Eine Röhrenbahn in dieser Größenordnung hat bis heute noch niemand gebaut. Im Zuge der ersten Rohrpost-Begeisterung im vorletzten Jahrhundert hatten zwar Thomas Webster Rammell und Latimer Clark in London sowie Alfred Beach in New York Versuche mit pneumatischen Röhren für den Transport von Paketen und auch Menschen unternommen. In London wurde in den 1860er Jahren sogar eine Paketbahn eröffnet, aber nach nur knapp zehn Jahren wieder eingestellt. Die Bahn brachte nicht den gewünschten Gewinn. New York sah 1870 sogar die Eröffnung einer kurzen Linie der Beach Pneumatic Transit Company unter dem Broadway – ein Vorläufer der U-Bahn.

Doch die wurde spätestens 1873 wieder eingestellt – die Schienen-Konkurrenz war einfach schon zu weit fortgeschritten, als dass pneumatische Züge noch viele Vorteile hätten bieten können. Das werde heute anders sein, zeigt sich Thalhammer auf seinen Internetseiten überzeugt. Heute könnten Röhrenbahnen – getrieben von Sonne und Luft – der Bahn und dem Auto das Wasser reichen.
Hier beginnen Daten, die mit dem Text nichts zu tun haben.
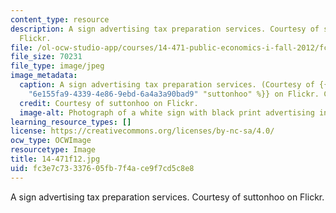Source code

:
 ```yaml
---
content_type: resource
description: A sign advertising tax preparation services. Courtesy of suttonhoo on
  Flickr.
file: /ol-ocw-studio-app/courses/14-471-public-economics-i-fall-2012/fc3e7c73337605fb7f4ace9f7cd5c8e8_14-471f12.jpg
file_size: 70231
file_type: image/jpeg
image_metadata:
  caption: A sign advertising tax preparation services. (Courtesy of {{% resource_link
    "6e155fa9-4339-4e86-9ebd-6a4a3a90bad9" "suttonhoo" %}} on Flickr. CC-BY-NC-SA.)
  credit: Courtesy of suttonhoo on Flickr.
  image-alt: Photograph of a white sign with black print advertising income tax preparation.
learning_resource_types: []
license: https://creativecommons.org/licenses/by-nc-sa/4.0/
ocw_type: OCWImage
resourcetype: Image
title: 14-471f12.jpg
uid: fc3e7c73-3376-05fb-7f4a-ce9f7cd5c8e8
---
```

A sign advertising tax preparation services. Courtesy of suttonhoo on Flickr.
Doch davon sind andere nicht ganz so überzeugt. Eine Entwicklergruppe um den inzwischen emeritierten Rohrtechnik-Experten Dietrich Stein, die derzeit ein neues, unterirdisches Rohr-Gütersystem entwickelt, hatte dabei zunächst auch an pneumatische Kapseln gedacht. Aber die Berechnung des Energieverbrauchs zeigte, dass schon bei einem Durchmesser von 1,6 Metern viel zu viel Energie erzeugt werden müsste, um die Kapseln voran zu treiben. Eine genaue Angabe des Energieverbrauchs bleibt Thalhammer dann auch schuldig. Stein setzt für seine „CargoCaps“ inzwischen auf konventionelle Rad-Schiene Technik mit Elektromotoren.
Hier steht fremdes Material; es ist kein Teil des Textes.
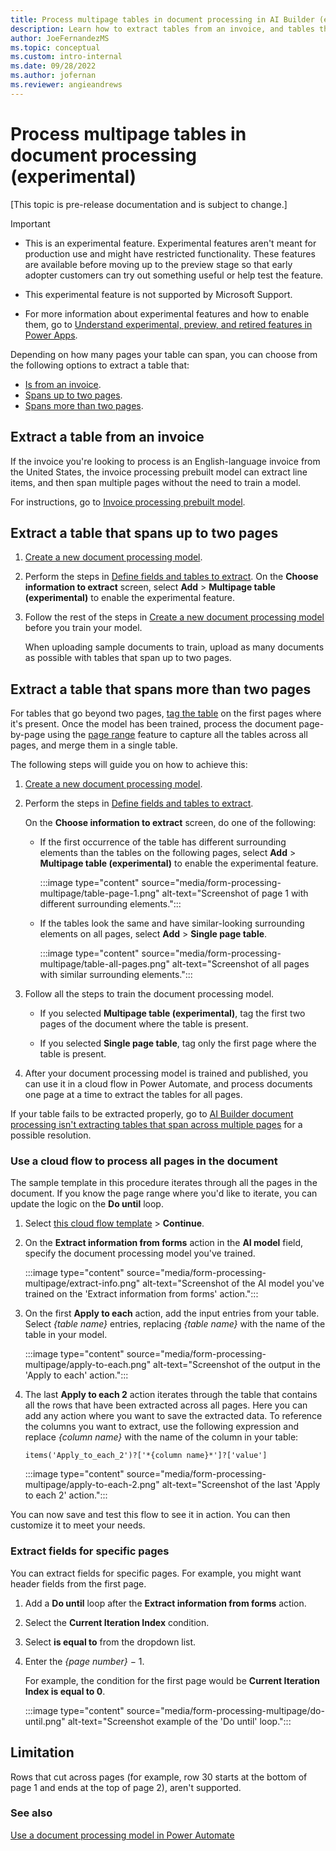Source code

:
 ```yaml
---
title: Process multipage tables in document processing in AI Builder (experimental)
description: Learn how to extract tables from an invoice, and tables that span fewer or greater than two pages in AI Builder.
author: JoeFernandezMS
ms.topic: conceptual
ms.custom: intro-internal
ms.date: 09/28/2022
ms.author: jofernan
ms.reviewer: angieandrews
---
```


# Process multipage tables in document processing (experimental)

[This topic is pre-release documentation and is subject to change.]

> [!IMPORTANT]
> - This is an experimental feature. Experimental features aren't meant for production use and might have restricted functionality. These features are available before moving up to the preview stage so that early adopter customers can try out something useful or help test the feature.
>
> - This experimental feature is not supported by Microsoft Support.
> 
> - For more information about experimental features and how to enable them, go to [Understand experimental, preview, and retired features in Power Apps](/powerapps/maker/canvas-apps/working-with-experimental-preview).

Depending on how many pages your table can span, you can choose from the following options to extract a table that:

- [Is from an invoice](#extract-a-table-from-an-invoice).
- [Spans up to two pages](#extract-a-table-that-spans-up-to-two-pages).
- [Spans more than two pages](#extract-a-table-that-spans-more-than-two-pages).

## Extract a table from an invoice

If the invoice you're looking to process is an English-language invoice from the United States, the invoice processing prebuilt model can extract line items, and then span multiple pages without the need to train a model.

For instructions, go to [Invoice processing prebuilt model](prebuilt-invoice-processing.md).

## Extract a table that spans up to two pages

1. [Create a new document processing model](create-form-processing-model.md).

1. Perform the steps in [Define fields and tables to extract](create-form-processing-model.md#define-information-to-extract). On the **Choose information to extract** screen, select **Add** > **Multipage table (experimental)** to enable the experimental feature.

1. Follow the rest of the steps in [Create a new document processing model](create-form-processing-model.md) before you train your model.

    When uploading sample documents to train, upload as many documents as possible with tables that span up to two pages.

## Extract a table that spans more than two pages

For tables that go beyond two pages, [tag the table](create-form-processing-model.md#tag-documents) on the first pages where it's present. Once the model has been trained, process the document page-by-page using the [page range](form-processing-model-in-flow.md#page-range) feature to capture all the tables across all pages, and merge them in a single table.

The following steps will guide you on how to achieve this:

1. [Create a new document processing model](create-form-processing-model.md).

1. Perform the steps in [Define fields and tables to extract](create-form-processing-model.md#define-information-to-extract).

    On the **Choose information to extract** screen, do one of the following:

    - If the first occurrence of the table has different surrounding elements than the tables on the following pages, select **Add** > **Multipage table (experimental)** to enable the experimental feature.

        :::image type="content" source="media/form-processing-multipage/table-page-1.png" alt-text="Screenshot of page 1 with different surrounding elements.":::

    - If the tables look the same and have similar-looking surrounding elements on all pages, select **Add** > **Single page table**.

        :::image type="content" source="media/form-processing-multipage/table-all-pages.png" alt-text="Screenshot of all pages with similar surrounding elements.":::

1. Follow all the steps to train the document processing model.

    - If you selected **Multipage table (experimental)**, tag the first two pages of the document where the table is present. 

    - If you selected **Single page table**, tag only the first page where the table is present.

1. After your document processing model is trained and published, you can use it in a cloud flow in Power Automate, and process documents one page at a time to extract the tables for all pages.
 
If your table fails to be extracted properly, go to [AI Builder document processing isn't extracting tables that span across multiple pages](/troubleshoot/power-platform/ai-builder/aibuilder-form-processing-is-not-extracting-tables-that-span-across-multiple-pages) for a possible resolution.

### Use a cloud flow to process all pages in the document

The sample template in this procedure iterates through all the pages in the document. If you know the page range where you'd like to iterate, you can update the logic on the **Do until** loop.

1. Select [this cloud flow template](https://flow.microsoft.com/en-us/galleries/public/templates/59284c1735b745dda07032720f31de47) > **Continue**.

1. On the **Extract information from forms** action in the **AI model** field, specify the document processing model you've trained.

    :::image type="content" source="media/form-processing-multipage/extract-info.png" alt-text="Screenshot of the AI model you've trained on the 'Extract information from forms' action.":::

1. On the first **Apply to each** action, add the input entries from your table. Select *{table name}* entries, replacing *{table name}* with the name of the table in your model.

    :::image type="content" source="media/form-processing-multipage/apply-to-each.png" alt-text="Screenshot of the output in the 'Apply to each' action.":::

1. The last **Apply to each 2** action iterates through the table that contains all the rows that have been extracted across all pages. Here you can add any action where you want to save the extracted data. To reference the columns you want to extract, use the following expression and replace *{column name}* with the name of the column in your table:

    `items('Apply_to_each_2')?['*{column name}*']?['value']`

    :::image type="content" source="media/form-processing-multipage/apply-to-each-2.png" alt-text="Screenshot of the last 'Apply to each 2' action.":::

You can now save and test this flow to see it in action. You can then customize it to meet your needs.

### Extract fields for specific pages

You can extract fields for specific pages. For example, you might want header fields from the first page.

1. Add a **Do until** loop after the **Extract information from forms** action.

1. Select the **Current Iteration Index** condition.

1. Select **is equal to** from the dropdown list.

1. Enter the *{page number}* &minus; 1.

   For example, the condition for the first page would be **Current Iteration Index is equal to 0**.

   :::image type="content" source="media/form-processing-multipage/do-until.png" alt-text="Screenshot example of the 'Do until' loop.":::

## Limitation

Rows that cut across pages (for example, row 30 starts at the bottom of page 1 and ends at the top of page 2), aren't supported.

### See also

[Use a document processing model in Power Automate](form-processing-model-in-flow.md)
Ein weiterer Nachteil in den Augen des Ingenieurs: TubeWay soll oberirdisch gebaut werden. „Bei einem oberirdischen Bau hat man aber sofort das Problem, dass die Röhren störend in die Landschaft eingreifen“, sagt Stein. Und er schätzt, dass man mit heftigen Protesten rechnen muss, sollte ein Unternehmen oder eine Stadt auf die Idee kommen, mitten durch die City Röhren auf Stelzen zu führen, die fast so breit und hoch sind wie Kleintransporter.
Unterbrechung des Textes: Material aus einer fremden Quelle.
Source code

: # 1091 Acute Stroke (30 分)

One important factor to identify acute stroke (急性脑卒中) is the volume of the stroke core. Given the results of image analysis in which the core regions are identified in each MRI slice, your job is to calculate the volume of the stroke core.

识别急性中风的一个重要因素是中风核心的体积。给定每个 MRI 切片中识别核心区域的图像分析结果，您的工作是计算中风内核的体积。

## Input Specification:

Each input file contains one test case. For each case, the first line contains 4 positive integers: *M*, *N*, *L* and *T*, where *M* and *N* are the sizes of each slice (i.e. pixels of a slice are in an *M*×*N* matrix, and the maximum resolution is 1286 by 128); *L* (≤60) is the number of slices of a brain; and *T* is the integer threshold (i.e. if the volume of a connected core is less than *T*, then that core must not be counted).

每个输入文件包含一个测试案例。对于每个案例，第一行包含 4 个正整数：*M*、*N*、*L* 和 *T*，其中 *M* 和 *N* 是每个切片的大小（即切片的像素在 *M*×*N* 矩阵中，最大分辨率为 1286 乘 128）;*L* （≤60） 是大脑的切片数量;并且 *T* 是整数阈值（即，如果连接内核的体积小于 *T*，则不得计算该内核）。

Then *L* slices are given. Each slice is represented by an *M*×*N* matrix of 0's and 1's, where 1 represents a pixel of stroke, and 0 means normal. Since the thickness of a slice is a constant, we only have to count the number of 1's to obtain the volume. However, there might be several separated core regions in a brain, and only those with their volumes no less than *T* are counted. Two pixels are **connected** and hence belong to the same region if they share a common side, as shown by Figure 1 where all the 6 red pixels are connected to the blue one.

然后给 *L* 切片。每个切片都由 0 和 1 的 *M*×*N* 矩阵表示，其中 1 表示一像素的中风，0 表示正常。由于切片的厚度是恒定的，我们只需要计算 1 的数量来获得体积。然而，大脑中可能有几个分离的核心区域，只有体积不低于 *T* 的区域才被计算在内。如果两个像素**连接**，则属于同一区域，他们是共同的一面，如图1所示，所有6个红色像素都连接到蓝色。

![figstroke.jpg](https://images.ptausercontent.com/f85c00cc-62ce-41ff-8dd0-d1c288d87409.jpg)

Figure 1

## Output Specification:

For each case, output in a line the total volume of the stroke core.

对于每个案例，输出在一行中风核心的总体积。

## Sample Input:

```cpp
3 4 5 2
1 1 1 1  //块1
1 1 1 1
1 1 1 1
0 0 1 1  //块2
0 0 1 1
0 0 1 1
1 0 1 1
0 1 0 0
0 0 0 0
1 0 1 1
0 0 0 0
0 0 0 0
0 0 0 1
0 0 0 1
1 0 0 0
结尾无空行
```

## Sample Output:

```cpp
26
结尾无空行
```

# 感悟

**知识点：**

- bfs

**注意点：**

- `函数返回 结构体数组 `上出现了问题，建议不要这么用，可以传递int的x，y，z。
Die Batterien von Fahrzeugen mit Solarzellen aufzuladen, die entlang des Weges oder auf den Wagen selbst montiert werden, ist zwar eine gute Idee. So könnten sich zum Beispiel Triebwagen der Bahn zusätzlich mit Energie versorgen lassen – was den zusätzlichen Charme hätte, nicht gleich eine ganz neue Infrastruktur aufbauen zu müssen. Futuristisch anmutenden Kapseln in Glasröhren jedoch dürfte ein ähnliches Schicksal beschieden sein wie jenen bunten Bildern einer besseren Zukunft: Sie wurden nie gebaut.